── Data for review

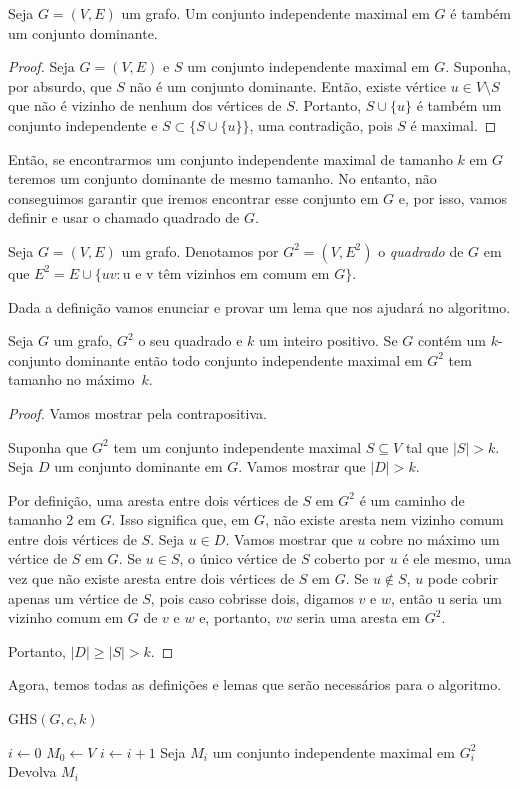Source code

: \begin{lemma}\label{lemma:2.8}
    Seja $G = (V,E)$ um grafo. Um conjunto independente maximal em $G$ é também um conjunto dominante.
\end{lemma}
\begin{proof}
    Seja $G = (V,E)$ e $S$ um conjunto independente maximal em $G$. Suponha, por absurdo, que $S$ não é um conjunto dominante. Então, existe vértice $u \in V \setminus S$ que não é vizinho de nenhum dos vértices de $S$. Portanto, $S \cup \{u\}$ é também um conjunto independente e $S \subset \{S \cup \{u\}\}$, uma contradição, pois $S$ é maximal.
\end{proof}
Então, se encontrarmos um conjunto independente maximal de tamanho $k$ em $G$ teremos um conjunto dominante de mesmo tamanho. No entanto, não conseguimos garantir que iremos encontrar esse conjunto em $G$ e, por isso, vamos definir e usar o chamado quadrado de $G$.
\begin{definition}
    Seja $G= (V,E)$ um grafo. Denotamos por $G^2 = (V,E^2)$ o \emph{quadrado} de $G$ em que $E^2 = E \cup \{uv: \text{u e v têm vizinhos em comum em $G$}\}$.
\end{definition}
Dada a definição vamos enunciar e provar um lema que nos ajudará no algoritmo.
\begin{lemma}\label{lemma:2.10}
    Seja $G$ um grafo, $G^2$ o seu quadrado e $k$ um inteiro positivo. Se $G$ contém um $k$-conjunto dominante então todo conjunto independente maximal em $G^2$ tem tamanho no máximo~$k$.
\end{lemma}
\begin{proof}
    Vamos mostrar pela contrapositiva.

    Suponha que $G^2$ tem um conjunto independente maximal $S \subseteq V$ tal que $|S| > k$. Seja $D$ um conjunto dominante em $G$. Vamos mostrar que $|D| > k$.

    Por definição, uma aresta entre dois vértices de $S$ em $G^2$ é um caminho de tamanho 2 em $G$. Isso significa que, em $G$, não existe aresta nem vizinho comum entre dois vértices de $S$. Seja $u \in D$. Vamos mostrar que $u$ cobre no máximo um vértice de $S$ em $G$. 
    Se $u \in S$, o único vértice de $S$ coberto por $u$ é ele mesmo, uma vez que não existe aresta entre dois vértices de $S$ em $G$. 
    Se $u \not \in S$, $u$ pode cobrir apenas um vértice de $S$, pois caso cobrisse dois, digamos $v$ e $w$, então u seria um vizinho comum em $G$ de $v$ e $w$ e, portanto, $vw$ seria uma aresta em $G^2$.

    Portanto, $|D| \geq |S| > k$.
\end{proof}
Agora, temos todas as definições e lemas que serão necessários para o algoritmo.
\begin{algorithm}
    \caption{GHS$(G,c,k)$}
    \label{k-center:bottleneck}
    \begin{algorithmic}[1]
        \State $i \leftarrow 0$
        \State $M_0 \leftarrow V$
            \State $i\leftarrow i + 1$
            \State Seja $M_i$ um conjunto independente maximal em $G_i^2$
        \EndWhile
        \State Devolva $M_i$
    \end{algorithmic}
\end{algorithm}

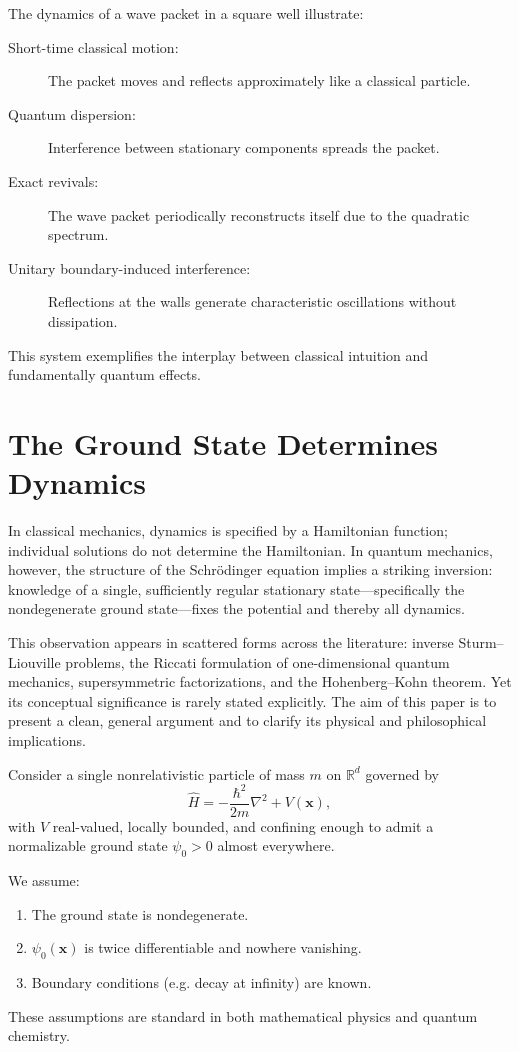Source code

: The dynamics of a wave packet in a square well illustrate:
\begin{description}
    \item [Short-time classical motion:] The packet moves and reflects approximately like a classical particle.
    \item [Quantum dispersion:] Interference between stationary components spreads the packet.
    \item [Exact revivals:] The wave packet periodically reconstructs itself due to the quadratic spectrum.
    \item [Unitary boundary-induced interference:] Reflections at the walls generate characteristic oscillations without dissipation.
\end{description}
This system exemplifies the interplay between classical intuition and fundamentally quantum effects.

\section{The Ground State Determines  Dynamics }
\label{gsd}

In classical mechanics, dynamics is specified by a Hamiltonian function; individual solutions do not determine the Hamiltonian. In quantum mechanics, however, the structure of the Schr\"odinger equation implies a striking inversion: knowledge of a single, sufficiently regular stationary state---specifically the nondegenerate ground state---fixes the potential and thereby all dynamics.

This observation appears in scattered forms across the literature: inverse Sturm--Liouville problems, the Riccati formulation of one-dimensional quantum mechanics, supersymmetric factorizations, and the Hohenberg--Kohn theorem. Yet its conceptual significance is rarely stated explicitly. The aim of this paper is to present a clean, general argument and to clarify its physical and philosophical implications.

Consider a single nonrelativistic particle of mass $m$ on $\mathbb{R}^d$ governed by
\begin{equation}
\hat H = -\frac{\hbar^2}{2m}\nabla^2 + V(\mathbf{x}),
\end{equation}
with $V$ real-valued, locally bounded, and confining enough to admit a normalizable ground state $\psi_0>0$ almost everywhere.

We assume:
\begin{enumerate}
\item The ground state is nondegenerate.
\item $\psi_0(\mathbf{x})$ is twice differentiable and nowhere vanishing.
\item Boundary conditions (e.g. decay at infinity) are known.
\end{enumerate}
These assumptions are standard in both mathematical physics and quantum chemistry.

────

• _What needs to be done_
Starting at the line with "state is nondegenerate.", copy each line through the end of the data, both ends included, and give nothing else.

• _Answer space_
\item The ground state is nondegenerate.
\item $\psi_0(\mathbf{x})$ is twice differentiable and nowhere vanishing.
\item Boundary conditions (e.g. decay at infinity) are known.
\end{enumerate}
These assumptions are standard in both mathematical physics and quantum chemistry.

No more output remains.